Material provided below:
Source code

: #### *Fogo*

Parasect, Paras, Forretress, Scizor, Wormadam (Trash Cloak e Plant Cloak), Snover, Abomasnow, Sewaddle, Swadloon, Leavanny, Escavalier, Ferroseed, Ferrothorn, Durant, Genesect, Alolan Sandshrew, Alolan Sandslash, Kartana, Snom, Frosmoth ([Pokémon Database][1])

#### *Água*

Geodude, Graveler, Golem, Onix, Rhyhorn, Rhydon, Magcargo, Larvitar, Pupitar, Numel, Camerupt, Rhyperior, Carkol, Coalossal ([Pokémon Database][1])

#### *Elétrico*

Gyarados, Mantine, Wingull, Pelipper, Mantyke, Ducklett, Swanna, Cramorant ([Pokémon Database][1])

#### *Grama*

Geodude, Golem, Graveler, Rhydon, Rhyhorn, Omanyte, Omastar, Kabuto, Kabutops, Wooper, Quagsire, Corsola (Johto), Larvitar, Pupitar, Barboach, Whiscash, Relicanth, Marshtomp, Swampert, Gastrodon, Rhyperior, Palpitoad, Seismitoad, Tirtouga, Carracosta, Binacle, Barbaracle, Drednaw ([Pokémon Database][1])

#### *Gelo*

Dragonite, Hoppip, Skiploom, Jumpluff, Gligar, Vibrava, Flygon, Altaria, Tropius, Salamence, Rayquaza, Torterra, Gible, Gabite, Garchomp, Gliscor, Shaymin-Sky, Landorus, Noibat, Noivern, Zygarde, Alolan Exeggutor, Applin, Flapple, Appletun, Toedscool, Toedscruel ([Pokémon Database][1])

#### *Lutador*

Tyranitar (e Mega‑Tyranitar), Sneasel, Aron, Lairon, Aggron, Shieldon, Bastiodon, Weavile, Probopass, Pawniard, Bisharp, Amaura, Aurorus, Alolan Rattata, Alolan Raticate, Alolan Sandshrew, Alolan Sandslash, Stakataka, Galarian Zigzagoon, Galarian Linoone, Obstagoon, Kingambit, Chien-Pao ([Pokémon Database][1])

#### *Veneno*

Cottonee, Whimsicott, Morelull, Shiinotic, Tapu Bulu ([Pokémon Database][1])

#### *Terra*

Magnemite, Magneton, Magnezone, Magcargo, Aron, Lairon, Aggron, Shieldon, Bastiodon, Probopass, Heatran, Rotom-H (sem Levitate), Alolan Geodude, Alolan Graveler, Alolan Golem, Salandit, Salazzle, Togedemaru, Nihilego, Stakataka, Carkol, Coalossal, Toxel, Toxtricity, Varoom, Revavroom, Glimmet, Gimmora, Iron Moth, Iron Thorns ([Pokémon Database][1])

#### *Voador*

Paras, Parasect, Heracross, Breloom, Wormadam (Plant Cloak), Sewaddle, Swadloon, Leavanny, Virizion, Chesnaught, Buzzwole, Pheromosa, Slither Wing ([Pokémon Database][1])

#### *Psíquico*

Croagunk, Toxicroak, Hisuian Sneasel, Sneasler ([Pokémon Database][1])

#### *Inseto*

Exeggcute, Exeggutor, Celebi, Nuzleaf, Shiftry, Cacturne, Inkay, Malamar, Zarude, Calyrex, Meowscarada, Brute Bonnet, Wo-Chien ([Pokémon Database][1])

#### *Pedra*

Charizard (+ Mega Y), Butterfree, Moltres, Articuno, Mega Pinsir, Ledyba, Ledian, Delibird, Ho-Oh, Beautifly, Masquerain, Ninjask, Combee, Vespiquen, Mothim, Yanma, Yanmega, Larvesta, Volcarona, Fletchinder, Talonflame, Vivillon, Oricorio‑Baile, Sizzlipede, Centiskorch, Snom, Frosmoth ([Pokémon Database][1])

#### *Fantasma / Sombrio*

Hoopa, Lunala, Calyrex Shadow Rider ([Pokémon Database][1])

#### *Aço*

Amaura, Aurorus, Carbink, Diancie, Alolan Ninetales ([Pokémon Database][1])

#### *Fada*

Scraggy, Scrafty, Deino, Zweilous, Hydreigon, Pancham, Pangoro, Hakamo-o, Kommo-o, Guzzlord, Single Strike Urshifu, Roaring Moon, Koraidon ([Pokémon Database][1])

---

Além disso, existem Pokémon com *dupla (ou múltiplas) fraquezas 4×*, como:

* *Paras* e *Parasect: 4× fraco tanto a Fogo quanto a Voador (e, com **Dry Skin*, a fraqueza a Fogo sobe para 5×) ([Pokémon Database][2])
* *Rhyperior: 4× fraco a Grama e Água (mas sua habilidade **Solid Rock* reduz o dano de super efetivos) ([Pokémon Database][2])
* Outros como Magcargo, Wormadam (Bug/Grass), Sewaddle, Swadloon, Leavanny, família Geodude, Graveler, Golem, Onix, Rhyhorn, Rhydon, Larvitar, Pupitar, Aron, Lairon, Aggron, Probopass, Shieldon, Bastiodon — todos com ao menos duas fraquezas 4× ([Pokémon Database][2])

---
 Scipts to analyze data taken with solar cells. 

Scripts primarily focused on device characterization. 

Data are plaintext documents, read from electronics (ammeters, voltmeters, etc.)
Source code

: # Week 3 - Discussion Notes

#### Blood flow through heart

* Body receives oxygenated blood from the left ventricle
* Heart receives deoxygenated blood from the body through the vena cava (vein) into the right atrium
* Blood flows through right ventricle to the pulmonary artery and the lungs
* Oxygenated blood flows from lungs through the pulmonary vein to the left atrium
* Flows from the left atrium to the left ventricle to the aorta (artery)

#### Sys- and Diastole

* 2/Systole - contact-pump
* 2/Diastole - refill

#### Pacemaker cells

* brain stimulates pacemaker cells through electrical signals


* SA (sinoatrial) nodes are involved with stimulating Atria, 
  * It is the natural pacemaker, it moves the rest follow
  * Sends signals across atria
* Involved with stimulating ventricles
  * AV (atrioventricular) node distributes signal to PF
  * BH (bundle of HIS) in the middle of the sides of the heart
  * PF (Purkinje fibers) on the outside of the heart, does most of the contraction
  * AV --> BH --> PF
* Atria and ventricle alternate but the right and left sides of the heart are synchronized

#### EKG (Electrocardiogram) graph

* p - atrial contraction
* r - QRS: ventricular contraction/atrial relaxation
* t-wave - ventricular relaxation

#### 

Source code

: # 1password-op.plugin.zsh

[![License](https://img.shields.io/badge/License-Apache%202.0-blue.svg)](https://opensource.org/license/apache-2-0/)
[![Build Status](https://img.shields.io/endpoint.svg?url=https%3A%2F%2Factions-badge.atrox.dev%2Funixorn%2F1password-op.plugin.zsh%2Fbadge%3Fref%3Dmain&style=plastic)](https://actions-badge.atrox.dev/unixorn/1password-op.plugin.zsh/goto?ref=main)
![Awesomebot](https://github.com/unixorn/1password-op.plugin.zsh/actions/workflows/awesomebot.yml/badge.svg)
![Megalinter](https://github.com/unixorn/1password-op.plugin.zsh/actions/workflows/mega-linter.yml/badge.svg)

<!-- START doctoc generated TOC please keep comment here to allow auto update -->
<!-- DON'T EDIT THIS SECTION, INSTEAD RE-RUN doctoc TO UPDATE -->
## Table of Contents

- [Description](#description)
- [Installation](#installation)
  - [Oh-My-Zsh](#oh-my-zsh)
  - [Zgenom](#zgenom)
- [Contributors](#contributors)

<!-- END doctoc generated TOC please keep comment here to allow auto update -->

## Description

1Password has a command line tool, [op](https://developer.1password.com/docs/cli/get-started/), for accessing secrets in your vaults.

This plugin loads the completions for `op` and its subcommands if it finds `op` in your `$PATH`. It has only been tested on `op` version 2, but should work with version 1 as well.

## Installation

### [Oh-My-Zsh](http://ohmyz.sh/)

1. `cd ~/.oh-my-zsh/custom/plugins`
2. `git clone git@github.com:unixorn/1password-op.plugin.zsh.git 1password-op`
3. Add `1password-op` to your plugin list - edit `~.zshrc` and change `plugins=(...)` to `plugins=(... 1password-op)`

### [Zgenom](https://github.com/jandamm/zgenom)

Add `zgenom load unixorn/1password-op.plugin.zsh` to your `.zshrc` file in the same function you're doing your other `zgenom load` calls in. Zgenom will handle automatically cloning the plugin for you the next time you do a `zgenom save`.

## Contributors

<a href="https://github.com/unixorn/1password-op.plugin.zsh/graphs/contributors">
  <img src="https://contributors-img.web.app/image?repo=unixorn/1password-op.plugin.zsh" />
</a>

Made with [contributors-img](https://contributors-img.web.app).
End of Material provided.
> [To do] Exactly as they stand, set down the lines from the top of the data through the line with "#### *Elétrico*".

> [Output of the task]
Source code

: #### *Fogo*

Parasect, Paras, Forretress, Scizor, Wormadam (Trash Cloak e Plant Cloak), Snover, Abomasnow, Sewaddle, Swadloon, Leavanny, Escavalier, Ferroseed, Ferrothorn, Durant, Genesect, Alolan Sandshrew, Alolan Sandslash, Kartana, Snom, Frosmoth ([Pokémon Database][1])

#### *Água*

Geodude, Graveler, Golem, Onix, Rhyhorn, Rhydon, Magcargo, Larvitar, Pupitar, Numel, Camerupt, Rhyperior, Carkol, Coalossal ([Pokémon Database][1])

#### *Elétrico*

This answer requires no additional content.